Newborns are wonderful! I can remember sitting for hours just watching my babies sleep. They were at once fascinating and frightening. Most of all, I felt helpless to understand them. How can you communicate with someone who doesn’t talk?

The good news is, newborns can communicate, and you can learn to understand their special language.

I Need You

Consider for a moment the fact that newborns have probably not changed since the beginning of newborns. Instinctively you baby knows it is not safe to be alone. When he realizes he is no longer in your arms, he knows exactly how to call you back. At this age, your baby doesn’t realize you are just across the room. His crying is not manipulation; it is a survival skill. He’s looking for his protector and his food source, the one who has everything he needs. Keeping your baby close and meeting his needs for security, warmth, sucking and nutrition will help him learn to trust.

Newborns come to the world with all their senses intact. We used to believe newborn behavior was mostly reflexive in nature. Now we know those tiny neurons are growing and firing exponentially as your baby begins to process her experiences in the world. Within a day or two, your newborn will recognize you by your scent, your voice and your face, and can distinguish you and your partner from other family members. Babies find bright colors, patterns, and faces very interesting and will focus on them for brief periods of time. At first, newborns can focus best at a distance of 10-12 inches, which is about the distance from your face to your baby’s face while breastfeeding.

When your newborn is quiet and alert, you can engage her in play with a brightly colored toy that rattles, or simply hold her close and talk to her. Call her name and speak in a loving voice. She may fix her gaze on your face, with wide eyes and an open mouth. Imitate her by opening yours.
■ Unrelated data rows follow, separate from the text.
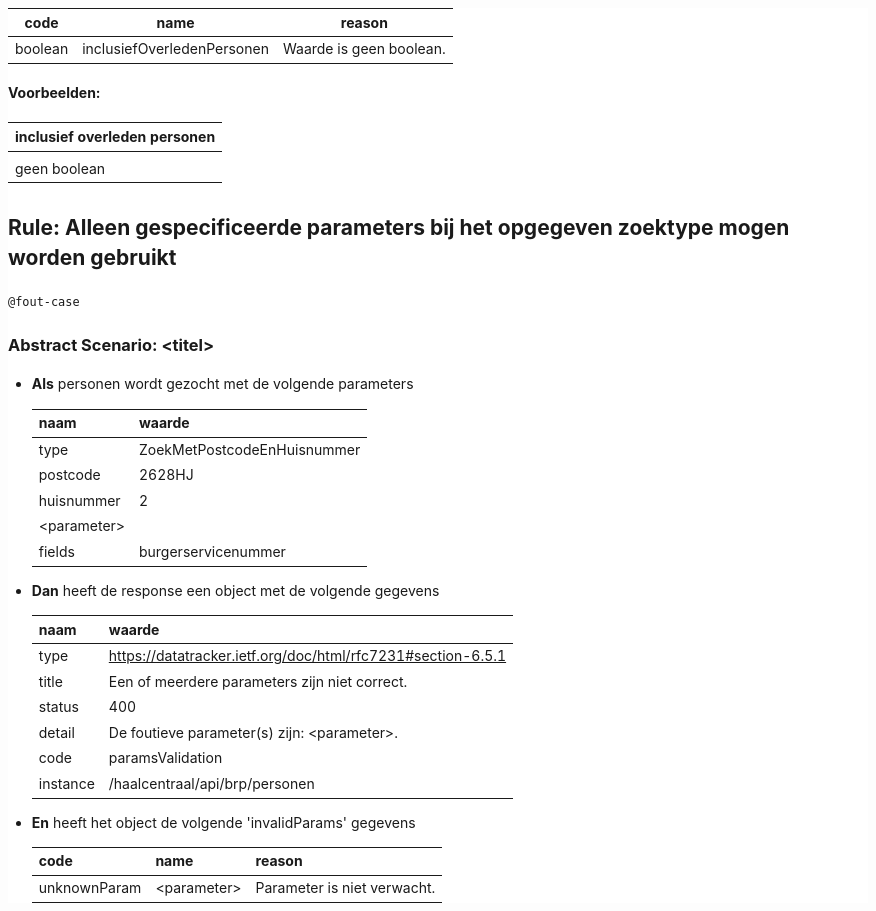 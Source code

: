   | code    | name                       | reason                  |
  |---------|----------------------------|-------------------------|
  | boolean | inclusiefOverledenPersonen | Waarde is geen boolean. |

#### Voorbeelden:


  | inclusief overleden personen |
  |------------------------------|
  |                              |
  | geen boolean                 |

## Rule: Alleen gespecificeerde parameters bij het opgegeven zoektype mogen worden gebruikt 


`@fout-case`
### Abstract Scenario: \<titel\>

* __Als__ personen wordt gezocht met de volgende parameters

  | naam        | waarde                      |
  |-------------|-----------------------------|
  | type        | ZoekMetPostcodeEnHuisnummer |
  | postcode    | 2628HJ                      |
  | huisnummer  | 2                           |
  | \<parameter\> | <waarde>                    |
  | fields      | burgerservicenummer         |
* __Dan__ heeft de response een object met de volgende gegevens

  | naam     | waarde                                                      |
  |----------|-------------------------------------------------------------|
  | type     | https://datatracker.ietf.org/doc/html/rfc7231#section-6.5.1 |
  | title    | Een of meerdere parameters zijn niet correct.               |
  | status   | 400                                                         |
  | detail   | De foutieve parameter(s) zijn: \<parameter\>.                 |
  | code     | paramsValidation                                            |
  | instance | /haalcentraal/api/brp/personen                              |
* __En__ heeft het object de volgende 'invalidParams' gegevens

  | code         | name        | reason                      |
  |--------------|-------------|-----------------------------|
  | unknownParam | \<parameter\> | Parameter is niet verwacht. |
This kind of play is very exciting to a newborn. When she looks away, it’s probably because she is over stimulated and is trying to regroup. Give her a minute, and she may reengage with you. If she is unable to calm herself, she may begin to fuss. Allowing her to suck will help her to calm. Low lights and a low noise level will help your newborn to be more alert and interactive.

Touch And Talk

Touch is vital to the human experience, with complex implications. Try touching your baby’s face. You will find it elicits the rooting reflex. Your baby will open his mouth and search for the nipple. Infant massage is a wonderful way to experience the joys of touch with your baby. There are many good infant massage books available. When you massage your baby, use a light and edible oil such as coconut. Massage legs, feet, toes, arms, hands, fingers, chest, and back using gentle pressure, but not so lightly that it tickles. A massage can be short or long. Your baby will let you know when it is time to stop. Massage can be done any time of day. Some parents find massage is a great way for a parent who works all day to reconnect and enjoy their baby in the evening. Try a massage before or after a bath as part of developing a bedtime routine.

Each newborn will develop a unique range of sounds and cries to make their needs known. Parents often tell me they have learned to distinguish between the “wet cry” and the “feed me” cry, the “where are you?” cry and the “I need some help to calm down” cry. Babies don’t have language as we do, but through their actions and cries they do communicate, and parents learn to understand most of the time. When you really aren’t sure what you baby is trying to tell you, don’t’ underestimate your parent’s intuition, the instincts you have that help to make you a better parent.

It’s likely you will receive lots of parenting advice, no matter how many babies you may have. Always remember, no one understands your baby better than you do.